[Items from a dataset]
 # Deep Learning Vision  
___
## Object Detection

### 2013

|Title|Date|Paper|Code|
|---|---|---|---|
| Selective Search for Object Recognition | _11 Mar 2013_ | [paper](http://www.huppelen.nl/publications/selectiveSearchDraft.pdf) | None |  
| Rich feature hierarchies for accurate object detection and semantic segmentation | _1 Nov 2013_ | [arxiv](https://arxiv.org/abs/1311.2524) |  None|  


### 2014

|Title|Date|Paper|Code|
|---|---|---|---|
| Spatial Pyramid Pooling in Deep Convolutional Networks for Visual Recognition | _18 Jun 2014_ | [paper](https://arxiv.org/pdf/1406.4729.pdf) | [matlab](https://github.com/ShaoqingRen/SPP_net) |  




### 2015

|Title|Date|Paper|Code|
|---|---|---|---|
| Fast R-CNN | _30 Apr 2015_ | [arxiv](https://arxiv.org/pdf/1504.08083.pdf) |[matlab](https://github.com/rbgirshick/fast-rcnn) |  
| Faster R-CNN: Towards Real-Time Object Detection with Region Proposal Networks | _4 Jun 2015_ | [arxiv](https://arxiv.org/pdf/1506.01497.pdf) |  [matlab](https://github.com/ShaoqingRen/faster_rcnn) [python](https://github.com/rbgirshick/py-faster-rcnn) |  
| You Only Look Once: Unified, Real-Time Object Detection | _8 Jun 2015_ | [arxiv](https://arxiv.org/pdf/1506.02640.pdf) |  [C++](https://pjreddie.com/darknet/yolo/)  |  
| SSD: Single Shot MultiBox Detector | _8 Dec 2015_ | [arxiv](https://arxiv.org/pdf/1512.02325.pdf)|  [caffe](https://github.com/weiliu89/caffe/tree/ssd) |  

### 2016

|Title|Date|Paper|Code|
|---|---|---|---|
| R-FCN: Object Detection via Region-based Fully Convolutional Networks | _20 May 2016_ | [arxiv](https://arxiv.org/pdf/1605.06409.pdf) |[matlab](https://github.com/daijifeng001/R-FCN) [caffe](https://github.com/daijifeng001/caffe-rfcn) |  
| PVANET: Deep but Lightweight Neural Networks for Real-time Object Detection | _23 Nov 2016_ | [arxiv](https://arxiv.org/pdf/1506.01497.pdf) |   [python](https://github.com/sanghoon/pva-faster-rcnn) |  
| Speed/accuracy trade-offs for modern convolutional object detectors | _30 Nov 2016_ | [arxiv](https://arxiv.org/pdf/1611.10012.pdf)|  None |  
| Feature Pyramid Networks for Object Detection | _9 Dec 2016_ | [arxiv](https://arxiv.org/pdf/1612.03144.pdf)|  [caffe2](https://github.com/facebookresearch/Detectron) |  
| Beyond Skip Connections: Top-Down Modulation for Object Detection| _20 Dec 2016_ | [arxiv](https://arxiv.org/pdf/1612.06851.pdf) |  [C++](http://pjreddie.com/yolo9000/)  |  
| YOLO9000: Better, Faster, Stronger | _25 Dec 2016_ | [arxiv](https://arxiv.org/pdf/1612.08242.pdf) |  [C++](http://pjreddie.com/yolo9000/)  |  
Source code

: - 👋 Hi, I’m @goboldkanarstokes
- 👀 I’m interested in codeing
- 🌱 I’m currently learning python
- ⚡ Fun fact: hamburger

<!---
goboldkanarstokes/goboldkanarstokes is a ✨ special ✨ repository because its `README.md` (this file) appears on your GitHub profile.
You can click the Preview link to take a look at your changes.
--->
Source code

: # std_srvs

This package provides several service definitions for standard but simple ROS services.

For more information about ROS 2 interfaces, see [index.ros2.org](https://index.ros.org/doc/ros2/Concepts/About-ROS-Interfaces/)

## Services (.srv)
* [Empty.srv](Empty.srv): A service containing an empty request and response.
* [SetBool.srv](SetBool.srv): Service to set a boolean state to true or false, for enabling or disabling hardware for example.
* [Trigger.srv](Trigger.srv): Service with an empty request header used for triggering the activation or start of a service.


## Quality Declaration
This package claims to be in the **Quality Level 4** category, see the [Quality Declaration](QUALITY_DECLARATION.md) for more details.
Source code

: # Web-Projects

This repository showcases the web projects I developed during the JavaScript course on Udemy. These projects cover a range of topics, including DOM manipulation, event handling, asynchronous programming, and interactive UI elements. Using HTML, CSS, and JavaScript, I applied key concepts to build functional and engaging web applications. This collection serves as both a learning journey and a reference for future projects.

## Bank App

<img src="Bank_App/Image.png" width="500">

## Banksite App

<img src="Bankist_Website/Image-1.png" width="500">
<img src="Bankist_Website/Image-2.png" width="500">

▶ [Exercise objective]: Exactly the lines from the one holding "## Quality Declaration" through the end of the data are to be repeated, with both ends included.

▶ [Your response]:
## Quality Declaration
This package claims to be in the **Quality Level 4** category, see the [Quality Declaration](QUALITY_DECLARATION.md) for more details.
Source code

: # Web-Projects

This repository showcases the web projects I developed during the JavaScript course on Udemy. These projects cover a range of topics, including DOM manipulation, event handling, asynchronous programming, and interactive UI elements. Using HTML, CSS, and JavaScript, I applied key concepts to build functional and engaging web applications. This collection serves as both a learning journey and a reference for future projects.

## Bank App

<img src="Bank_App/Image.png" width="500">

## Banksite App

<img src="Bankist_Website/Image-1.png" width="500">
<img src="Bankist_Website/Image-2.png" width="500">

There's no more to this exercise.